Y pienso en el tema al leer un manifiesto público de la Asociación Ecuatoriana de Editores de Periódicos que pide a la Asamblea Nacional aplicar las recomendaciones del Comité de Derechos Humanos de la ONU para que en el Ecuador tengan vigencia efectiva las libertades de opinión y de expresión, puesto que la consulta popular que originó la Ley de Comunicación celebrada allá por 2011, le preguntaba al pueblo si creía necesario que hubiera un consejo que regulara la difusión en la televisión o en la radio o en la prensa escrita de los mensajes de violencia, de sexo o de discrímenes, y que estableciera criterios sobre la responsabilidad ulterior de los periodistas y de los medios, y la respuesta mayoritaria fue afirmativa porque la población consideró sensato que existieran regulaciones, pero fíjense ustedes lo que salió de allí: nada menos que la actual Ley de Comunicación punitiva y asfixiante para la libre opinión, con Superintendencia no programada a bordo, con réplicas diagramadas que constituyen un abuso de poder, absolutamente discrecionales, y con linchamiento mediático incluido.

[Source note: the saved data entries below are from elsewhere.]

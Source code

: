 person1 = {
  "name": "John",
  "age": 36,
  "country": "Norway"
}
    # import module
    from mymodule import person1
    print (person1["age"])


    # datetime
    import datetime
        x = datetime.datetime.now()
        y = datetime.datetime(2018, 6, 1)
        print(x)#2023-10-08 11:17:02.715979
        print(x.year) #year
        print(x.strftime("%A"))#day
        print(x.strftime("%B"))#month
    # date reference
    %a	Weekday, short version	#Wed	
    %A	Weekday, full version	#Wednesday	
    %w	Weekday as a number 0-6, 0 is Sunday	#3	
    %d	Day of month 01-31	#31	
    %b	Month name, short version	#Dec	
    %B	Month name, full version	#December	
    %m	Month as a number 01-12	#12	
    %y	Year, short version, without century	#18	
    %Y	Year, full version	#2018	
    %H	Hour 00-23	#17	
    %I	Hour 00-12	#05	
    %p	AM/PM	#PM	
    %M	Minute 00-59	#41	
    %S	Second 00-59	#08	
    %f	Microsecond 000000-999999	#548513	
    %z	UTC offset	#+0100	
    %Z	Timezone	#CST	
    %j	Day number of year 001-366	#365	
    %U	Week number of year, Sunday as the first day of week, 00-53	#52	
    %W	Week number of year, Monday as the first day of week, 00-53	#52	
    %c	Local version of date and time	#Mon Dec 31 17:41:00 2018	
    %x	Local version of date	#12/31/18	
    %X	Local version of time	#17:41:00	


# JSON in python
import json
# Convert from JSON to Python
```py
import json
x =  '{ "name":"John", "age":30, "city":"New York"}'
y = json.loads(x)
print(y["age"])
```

Este es un ejemplo del porqué las reformas constitucionales de fondo no deben efectuarse por medio de consultas populares sino de órganos legislativos que en el caso actual, con el desorden en la estructura clásica del Estado, debería ser una Asamblea Constituyente la que se dedique exclusivamente a esa tarea. Y es más, para su mayor eficacia y rapidez, podría convocarse con el fin específico de reformar la organización del Estado, dejando intocada, tal como está actualmente, la parte dogmática que contiene los derechos de los ciudadanos y también los novedosos de la naturaleza.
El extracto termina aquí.